Les protestations d'une partie de la classe politique contre la
condamnation de Marine Le Pen à une peine immédiate d'inéligibilité font
écho à la défense agressive du gouvernement de François Bayrou après
l'annulation de l'autoroute A69. À peine la décision du tribunal
administratif de Toulouse était-elle rendue en février que l'État
annonçait son intention de faire appel et exigeait que la décision ne
soit pas appliquée tout de suite.
« L'État réaffirme son attachement à la réalisation de cette infrastructure »
, affichait un communiqué conjoint au ministre de l'aménagement du
territoire, François Rebsamen, et à celui des transports, Philippe
Tabarot. Celui-ci déclarait même que « la situation résultant de la décision du tribunal administratif de Toulouse [était] ubuesque » .
Le ministère de l'écologie, comme tout justiciable, a le droit
d'attaquer une décision en justice, il ne s'agit pas ici de la
contestation. Ce sont les motifs de la démarche qui posent problème :
les « besoins de l'économie locale » , « [la] diminution et [la] sécurisation des temps de parcours » , « [les] améliorations en termes de sécurité » , « [la] réduction des nuisances pour les riverains »
. Soit exactement les arguments dont la justice a démontré l’inanité,
pour ne pas dire le caractère mensonger, dans sa décision sur l’A69.

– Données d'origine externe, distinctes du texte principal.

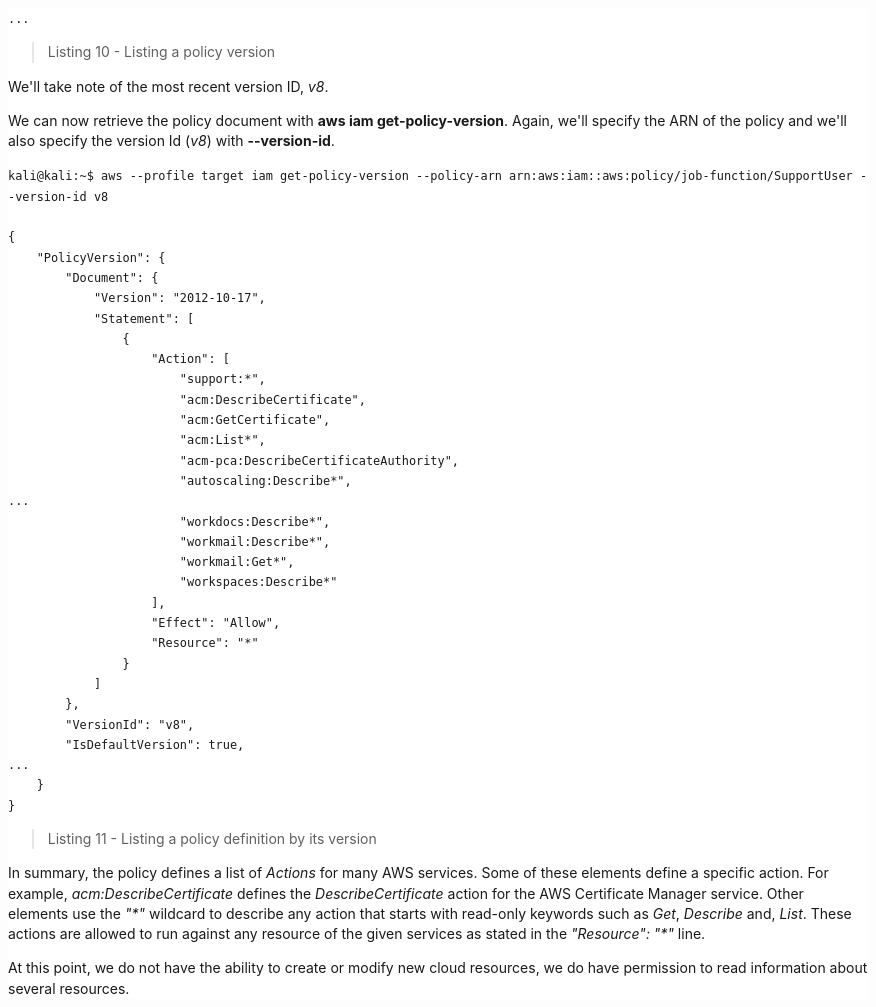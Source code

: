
 ```
...
```

> Listing 10 - Listing a policy version

We'll take note of the most recent version ID, _v8_.

We can now retrieve the policy document with **aws iam get-policy-version**. Again, we'll specify the ARN of the policy and we'll also specify the version Id (_v8_) with **--version-id**.

```
kali@kali:~$ aws --profile target iam get-policy-version --policy-arn arn:aws:iam::aws:policy/job-function/SupportUser --version-id v8

{
    "PolicyVersion": {
        "Document": {
            "Version": "2012-10-17",
            "Statement": [
                {
                    "Action": [
                        "support:*",
                        "acm:DescribeCertificate",
                        "acm:GetCertificate",
                        "acm:List*",
                        "acm-pca:DescribeCertificateAuthority",
                        "autoscaling:Describe*",
...
                        "workdocs:Describe*",
                        "workmail:Describe*",
                        "workmail:Get*",
                        "workspaces:Describe*"
                    ],
                    "Effect": "Allow",
                    "Resource": "*"
                }
            ]
        },
        "VersionId": "v8",
        "IsDefaultVersion": true,
...
    }
}
```

> Listing 11 - Listing a policy definition by its version

In summary, the policy defines a list of _Actions_ for many AWS services. Some of these elements define a specific action. For example, _acm:DescribeCertificate_ defines the _DescribeCertificate_ action for the AWS Certificate Manager service. Other elements use the _"*"_ wildcard to describe any action that starts with read-only keywords such as _Get_, _Describe_ and, _List_. These actions are allowed to run against any resource of the given services as stated in the _"Resource": "*"_ line.

At this point, we do not have the ability to create or modify new cloud resources, we do have permission to read information about several resources.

Ce n'est pas le seul dossier environnemental au sujet duquel des élu·es
veulent passer en force contre le droit : À Beynac-et-Cazenac, en
Dordogne, un président de département s'acharne à vouloir construire un
contournement routier qui ressemble comme un frère à une déviation
routière interdite par la justice. Dans le Lot-et-Garonne, les autorités
ont laissé construire le barrage de Caussade, mais privé
d'autorisation. En Charente-Maritime, des agriculteurs profitent de la
clémence de leur préfecture pour continuer d'utiliser des bassins dont
l'utilisation a été interdite par la justice.
Un cran
supplémentaire dans le piétinement du droit environnemental est franchi
avec le projet de loi de simplification, débattu en séance à l'Assemblée
nationale à partir du 8 avril : suppression des zones à faibles
émissions (ZFE), assouplissement considérable du dispositif « zéro
artificialisation nette » (ZAN), suppression des conseils économiques,
sociaux et environnementaux régionaux (Ceser), attribution aux data
centers de la qualité de projet d'intérêt national majeur, fin des
autosaisines de la Commission nationale du débat public (CNDP) sur les
projets industriels…
De vastes pans de la politique de
protection de l'air, des eaux, des terres et des forêts contre les
pollutions et le bétonnage sont menacés par cette loi de dérégulation.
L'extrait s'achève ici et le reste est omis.